• PROVIDED ENTRIES:
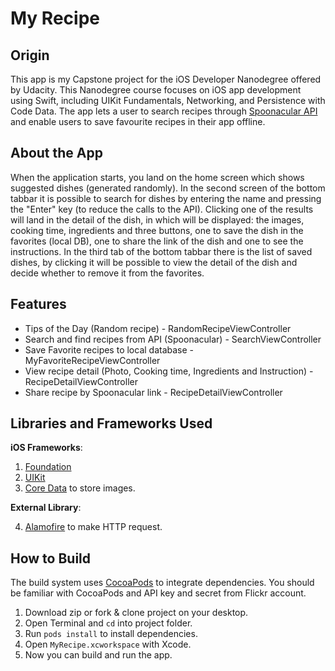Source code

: # My Recipe


## Origin
This app is my Capstone project for the iOS Developer Nanodegree offered by Udacity. This Nanodegree course focuses on iOS app development using Swift, including UIKit Fundamentals, Networking, and Persistence with Code Data.
The app lets a user to search recipes through [Spoonacular API](https://spoonacular.com) and enable users to save favourite recipes in their app offline.

## About the App
When the application starts, you land on the home screen which shows suggested dishes (generated randomly). In the second screen of the bottom tabbar it is possible to search for dishes by entering the name and pressing the "Enter" key (to reduce the calls to the API). Clicking one of the results will land in the detail of the dish, in which will be displayed: the images, cooking time, ingredients and three buttons, one to save the dish in the favorites (local DB), one to share the link of the dish and one to see the instructions.
In the third tab of the bottom tabbar there is the list of saved dishes, by clicking it will be possible to view the detail of the dish and decide whether to remove it from the favorites.

## Features

* Tips of the Day (Random recipe) - RandomRecipeViewController
* Search and find recipes from API (Spoonacular) - SearchViewController
* Save Favorite recipes to local database - MyFavoriteRecipeViewController
* View recipe detail (Photo, Cooking time, Ingredients and Instruction) - RecipeDetailViewController
* Share recipe by Spoonacular link - RecipeDetailViewController

## Libraries and Frameworks Used
**iOS Frameworks**:
1. [Foundation](https://developer.apple.com/documentation/foundation)
2. [UIKit](https://developer.apple.com/documentation/uikit)
3. [Core Data](https://developer.apple.com/documentation/coredata) to store images.

**External Library**:

4. [Alamofire](https://github.com/Alamofire/Alamofire) to make HTTP request.

## How to Build
The build system uses [CocoaPods](https://cocoapods.org) to integrate dependencies. You should be familiar with CocoaPods and API key and secret from Flickr account.
1. Download zip or fork & clone project on your desktop.
2. Open Terminal and `cd` into project folder.
3. Run `pods install` to install dependencies.
4. Open `MyRecipe.xcworkspace` with Xcode.
5. Now you can build and run the app.
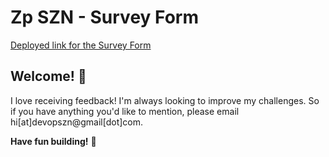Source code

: # Zp SZN - Survey Form

[Deployed link for the Survey Form ](https://cohortform.netlify.app/)

## Welcome! 👋

I love receiving feedback! I'm always looking to improve my challenges. So if you have anything you'd like to mention, please email hi[at]devopszn@gmail[dot]com.

**Have fun building!** 🚀
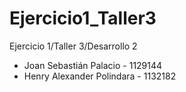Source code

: # Ejercicio1_Taller3
Ejercicio 1/Taller 3/Desarrollo 2
- Joan Sebastián Palacio  - 1129144
- Henry Alexander Polindara - 1132182
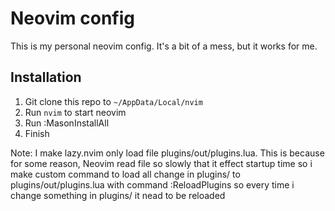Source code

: # Neovim config

This is my personal neovim config. It's a bit of a mess, but it works for me.

## Installation

1. Git clone this repo to `~/AppData/Local/nvim`
2. Run `nvim` to start neovim
3. Run :MasonInstallAll
4. Finish

Note: I make lazy.nvim only load file plugins/out/plugins.lua. This is because for some reason, Neovim read file so slowly that it effect startup time
so i make custom command to load all change in plugins/ to plugins/out/plugins.lua with command :ReloadPlugins so every time i change something in plugins/ it nead to be reloaded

• PROMPT: Everything above from the line that has "I love receiving" down to the line that has "- Joan Sebastián" should be output exactly, with both of those lines included. Leave the pictures behind.

• RESPONSE TO THE TASK:
I love receiving feedback! I'm always looking to improve my challenges. So if you have anything you'd like to mention, please email hi[at]devopszn@gmail[dot]com.

**Have fun building!** 🚀
Source code

: # Ejercicio1_Taller3
Ejercicio 1/Taller 3/Desarrollo 2
- Joan Sebastián Palacio  - 1129144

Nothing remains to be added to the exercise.